Esta sala de cine estaba situada en la Avenida Bélgica, comúnmente conocida como calle Monserrate, entre Neptuno y Ánima, en La Habana Vieja, y fue inaugurada en los primeros años del siglo XX. Hoy penosamente destartalado, luce su cartel a medio caer en una fachada roída por el abandono y la falta de interés más que por el tiempo.

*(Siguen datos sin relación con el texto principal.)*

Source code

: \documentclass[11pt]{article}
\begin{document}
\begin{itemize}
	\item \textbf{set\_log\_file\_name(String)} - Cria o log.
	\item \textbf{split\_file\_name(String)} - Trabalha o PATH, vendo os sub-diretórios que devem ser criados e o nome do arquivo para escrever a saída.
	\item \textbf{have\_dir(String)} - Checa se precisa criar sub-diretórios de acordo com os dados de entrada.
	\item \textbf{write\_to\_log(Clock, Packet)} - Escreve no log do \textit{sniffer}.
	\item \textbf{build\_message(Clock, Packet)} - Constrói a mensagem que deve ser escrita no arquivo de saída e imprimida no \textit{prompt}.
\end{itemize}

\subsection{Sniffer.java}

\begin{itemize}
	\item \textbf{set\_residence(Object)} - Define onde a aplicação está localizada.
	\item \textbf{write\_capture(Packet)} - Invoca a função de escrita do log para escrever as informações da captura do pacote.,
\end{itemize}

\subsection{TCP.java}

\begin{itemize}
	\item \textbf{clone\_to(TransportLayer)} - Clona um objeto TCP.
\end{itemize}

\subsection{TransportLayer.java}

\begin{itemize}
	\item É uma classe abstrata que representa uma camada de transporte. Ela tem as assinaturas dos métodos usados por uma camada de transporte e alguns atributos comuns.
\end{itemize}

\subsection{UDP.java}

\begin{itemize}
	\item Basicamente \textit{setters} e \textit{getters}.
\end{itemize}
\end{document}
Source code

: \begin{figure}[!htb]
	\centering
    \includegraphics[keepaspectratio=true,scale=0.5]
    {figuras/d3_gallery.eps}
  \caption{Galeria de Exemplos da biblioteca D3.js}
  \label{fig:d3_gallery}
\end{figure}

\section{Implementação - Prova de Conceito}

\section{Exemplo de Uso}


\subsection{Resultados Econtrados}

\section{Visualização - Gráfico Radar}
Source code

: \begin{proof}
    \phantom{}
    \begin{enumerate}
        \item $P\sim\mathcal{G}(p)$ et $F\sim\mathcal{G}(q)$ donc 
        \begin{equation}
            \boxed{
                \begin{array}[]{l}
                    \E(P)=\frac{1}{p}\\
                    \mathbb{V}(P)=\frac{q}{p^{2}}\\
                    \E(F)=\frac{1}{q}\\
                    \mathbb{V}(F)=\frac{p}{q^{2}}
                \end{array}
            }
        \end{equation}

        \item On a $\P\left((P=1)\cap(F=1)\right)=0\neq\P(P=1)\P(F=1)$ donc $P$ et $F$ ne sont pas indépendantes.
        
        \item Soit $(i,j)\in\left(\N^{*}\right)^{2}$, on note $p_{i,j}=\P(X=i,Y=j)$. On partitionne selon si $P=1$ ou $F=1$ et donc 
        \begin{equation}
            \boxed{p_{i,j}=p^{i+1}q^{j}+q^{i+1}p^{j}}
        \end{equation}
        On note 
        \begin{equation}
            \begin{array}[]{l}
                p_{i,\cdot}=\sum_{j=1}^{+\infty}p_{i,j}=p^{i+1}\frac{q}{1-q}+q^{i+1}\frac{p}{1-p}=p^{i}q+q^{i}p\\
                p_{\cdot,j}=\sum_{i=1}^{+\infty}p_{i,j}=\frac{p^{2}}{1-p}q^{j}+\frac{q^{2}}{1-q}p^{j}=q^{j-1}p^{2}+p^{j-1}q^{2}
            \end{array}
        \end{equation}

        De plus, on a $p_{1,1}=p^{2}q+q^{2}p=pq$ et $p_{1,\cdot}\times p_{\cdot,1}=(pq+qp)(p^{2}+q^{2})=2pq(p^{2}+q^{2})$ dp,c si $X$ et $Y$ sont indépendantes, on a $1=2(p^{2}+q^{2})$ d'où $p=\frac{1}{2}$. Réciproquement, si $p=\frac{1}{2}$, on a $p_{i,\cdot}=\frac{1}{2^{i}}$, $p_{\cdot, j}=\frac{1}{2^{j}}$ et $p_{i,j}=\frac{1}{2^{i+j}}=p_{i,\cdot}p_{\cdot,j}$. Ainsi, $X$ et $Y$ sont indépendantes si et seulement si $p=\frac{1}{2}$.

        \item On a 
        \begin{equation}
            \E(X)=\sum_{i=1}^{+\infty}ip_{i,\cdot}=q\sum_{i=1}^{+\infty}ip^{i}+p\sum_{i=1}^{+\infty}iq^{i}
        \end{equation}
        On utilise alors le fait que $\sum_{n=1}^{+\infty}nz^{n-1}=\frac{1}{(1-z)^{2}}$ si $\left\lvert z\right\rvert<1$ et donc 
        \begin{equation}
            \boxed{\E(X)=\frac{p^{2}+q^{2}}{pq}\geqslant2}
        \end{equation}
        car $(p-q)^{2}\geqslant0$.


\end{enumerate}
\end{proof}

Esperábamos con entusiasmo el domingo para salir de casa e ir a nuestro paseo acostumbrado. Salíamos temprano, sorteando las dificultades del transporte bajo el clima sofocante de la espera y el calor, pero sabiendo que al regreso, como si formara parte de un itinerario inviolable, degustaríamos aquellos singulares espaguetis que no eran “al dentes”, como se considera la forma ideal de cocción para las pastas, sino más bien blanditos, con abundante salsa y mucho queso, dando el aspecto de una pequeña montaña de tierra roja con cima nevada puesta sobre un plato.
La pizzería era simple, pequeña. La caja estaba situada a la entrada, a la izquierda y después de llegar a ella y pagar lo que íbamos a consumir, pasábamos al local: un espacio exiguo y con pocas mesas. Creo, incluso, que no tenía ventanas; sólo la vidriera del frontis que se extendía de pared a pared. Nada lo diferenciaba de los sitios a donde había ido anteriormente a comer pizza, no tenía nada que me atrajera hasta entonces. Como los demás, estaba impregnado de los olores característicos que flotaban en el aire provenientes de los hornos, el del queso pegándose a los bordes de los moldes y el de la salsa cociéndose en una inmensa olla sobre el fuego que se podía apreciar cuando la puerta abatible, situada en la pared que separaba la cocina del restaurante, se abría.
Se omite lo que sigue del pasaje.